What the task asks
How many of the lines below include the word "https"? Only the number should be given.

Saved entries
******************************

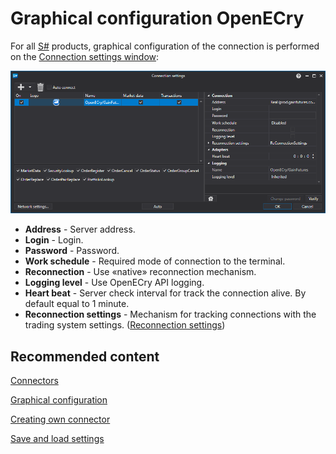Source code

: # Graphical configuration OpenECry

For all [S\#](../../../../api.md) products, graphical configuration of the connection is performed on the [Connection settings window](../../../graphical_user_interface/connection_settings_window.md):

![API GUI Settings OpenECry GainFutures](../../../../../images/api_gui_settings_openecry_gainfutures.png)

- **Address** \- Server address.
- **Login** \- Login.
- **Password** \- Password.
- **Work schedule** \- Required mode of connection to the terminal.
- **Reconnection** \- Use «native» reconnection mechanism.
- **Logging level** \- Use OpenECry API logging.
- **Heart beat** \- Server check interval for track the connection alive. By default equal to 1 minute.
- **Reconnection settings** \- Mechanism for tracking connections with the trading system settings. ([Reconnection settings](../../reconnection_settings.md))

## Recommended content

[Connectors](../../../connectors.md)

[Graphical configuration](../../graphical_configuration.md)

[Creating own connector](../../creating_own_connector.md)

[Save and load settings](../../save_and_load_settings.md)
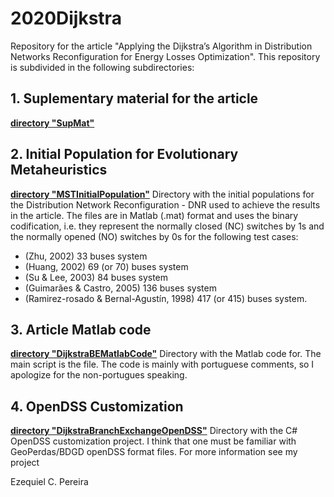 # 2020Dijkstra
Repository for the article "Applying the Dijkstra’s Algorithm in Distribution Networks Reconfiguration for Energy Losses Optimization".
This repository is subdivided in the following subdirectories: 

## 1. Suplementary material for the article
[**directory "SupMat"**](https://github.com/Zecao/2020Dijkstra/tree/master/SupMat)

## 2. Initial Population for Evolutionary Metaheuristics
[**directory "MSTInitialPopulation"**](https://github.com/Zecao/2020Dijkstra/tree/master/MSTInitalPopulation)
Directory with the initial populations for the Distribution Network Reconfiguration - DNR used to achieve the results in the article.
The files are in Matlab (.mat) format and uses the binary codification, i.e. they represent the normally closed (NC) switches by 1s and the normally opened (NO) switches by 0s for the following test cases:  
* (Zhu, 2002) 33 buses system
* (Huang, 2002) 69 (or 70) buses system
* (Su & Lee, 2003) 84 buses system
* (Guimarães & Castro, 2005) 136 buses system
* (Ramirez-rosado & Bernal-Agustín, 1998) 417 (or 415) buses system. 

## 3. Article Matlab code
[**directory "DijkstraBEMatlabCode"**](https://github.com/Zecao/2020Dijkstra/tree/master/DijkstraBEMatlabCode)
Directory with the Matlab code for. The main script is the file. The code is mainly with portuguese comments, so I apologize for the non-portugues speaking.   
 
## 4. OpenDSS Customization 
[**directory "DijkstraBranchExchangeOpenDSS"**](https://github.com/Zecao/2020Dijkstra/tree/master/DijkstraBranchExchangeOpenDSS)
Directory with the C# OpenDSS customization project. I think that one must be familiar with GeoPerdas/BDGD openDSS format files. For more information see my project 

Ezequiel C. Pereira
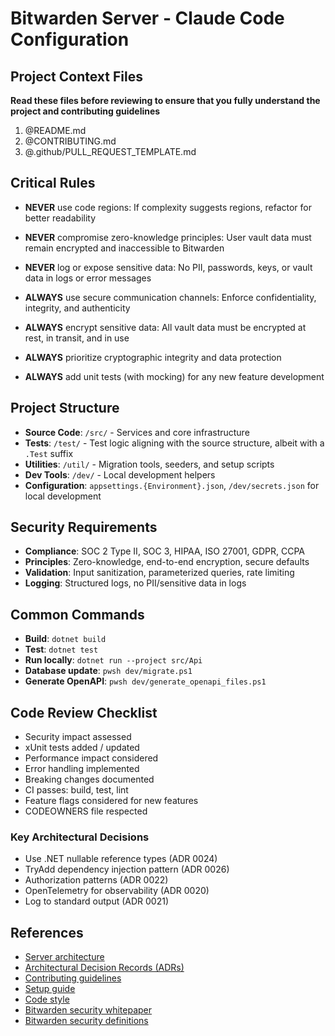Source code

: # Bitwarden Server - Claude Code Configuration

## Project Context Files

**Read these files before reviewing to ensure that you fully understand the project and contributing guidelines**

1. @README.md
2. @CONTRIBUTING.md
3. @.github/PULL_REQUEST_TEMPLATE.md

## Critical Rules

- **NEVER** use code regions: If complexity suggests regions, refactor for better readability

- **NEVER** compromise zero-knowledge principles: User vault data must remain encrypted and inaccessible to Bitwarden

- **NEVER** log or expose sensitive data: No PII, passwords, keys, or vault data in logs or error messages

- **ALWAYS** use secure communication channels: Enforce confidentiality, integrity, and authenticity

- **ALWAYS** encrypt sensitive data: All vault data must be encrypted at rest, in transit, and in use

- **ALWAYS** prioritize cryptographic integrity and data protection

- **ALWAYS** add unit tests (with mocking) for any new feature development

## Project Structure

- **Source Code**: `/src/` - Services and core infrastructure
- **Tests**: `/test/` - Test logic aligning with the source structure, albeit with a `.Test` suffix
- **Utilities**: `/util/` - Migration tools, seeders, and setup scripts
- **Dev Tools**: `/dev/` - Local development helpers
- **Configuration**: `appsettings.{Environment}.json`, `/dev/secrets.json` for local development

## Security Requirements

- **Compliance**: SOC 2 Type II, SOC 3, HIPAA, ISO 27001, GDPR, CCPA
- **Principles**: Zero-knowledge, end-to-end encryption, secure defaults
- **Validation**: Input sanitization, parameterized queries, rate limiting
- **Logging**: Structured logs, no PII/sensitive data in logs

## Common Commands

- **Build**: `dotnet build`
- **Test**: `dotnet test`
- **Run locally**: `dotnet run --project src/Api`
- **Database update**: `pwsh dev/migrate.ps1`
- **Generate OpenAPI**: `pwsh dev/generate_openapi_files.ps1`

## Code Review Checklist

- Security impact assessed
- xUnit tests added / updated
- Performance impact considered
- Error handling implemented
- Breaking changes documented
- CI passes: build, test, lint
- Feature flags considered for new features
- CODEOWNERS file respected

### Key Architectural Decisions

- Use .NET nullable reference types (ADR 0024)
- TryAdd dependency injection pattern (ADR 0026)
- Authorization patterns (ADR 0022)
- OpenTelemetry for observability (ADR 0020)
- Log to standard output (ADR 0021)

## References

- [Server architecture](https://contributing.bitwarden.com/architecture/server/)
- [Architectural Decision Records (ADRs)](https://contributing.bitwarden.com/architecture/adr/)
- [Contributing guidelines](https://contributing.bitwarden.com/contributing/)
- [Setup guide](https://contributing.bitwarden.com/getting-started/server/guide/)
- [Code style](https://contributing.bitwarden.com/contributing/code-style/)
- [Bitwarden security whitepaper](https://bitwarden.com/help/bitwarden-security-white-paper/)
- [Bitwarden security definitions](https://contributing.bitwarden.com/architecture/security/definitions)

******************************

Result below
11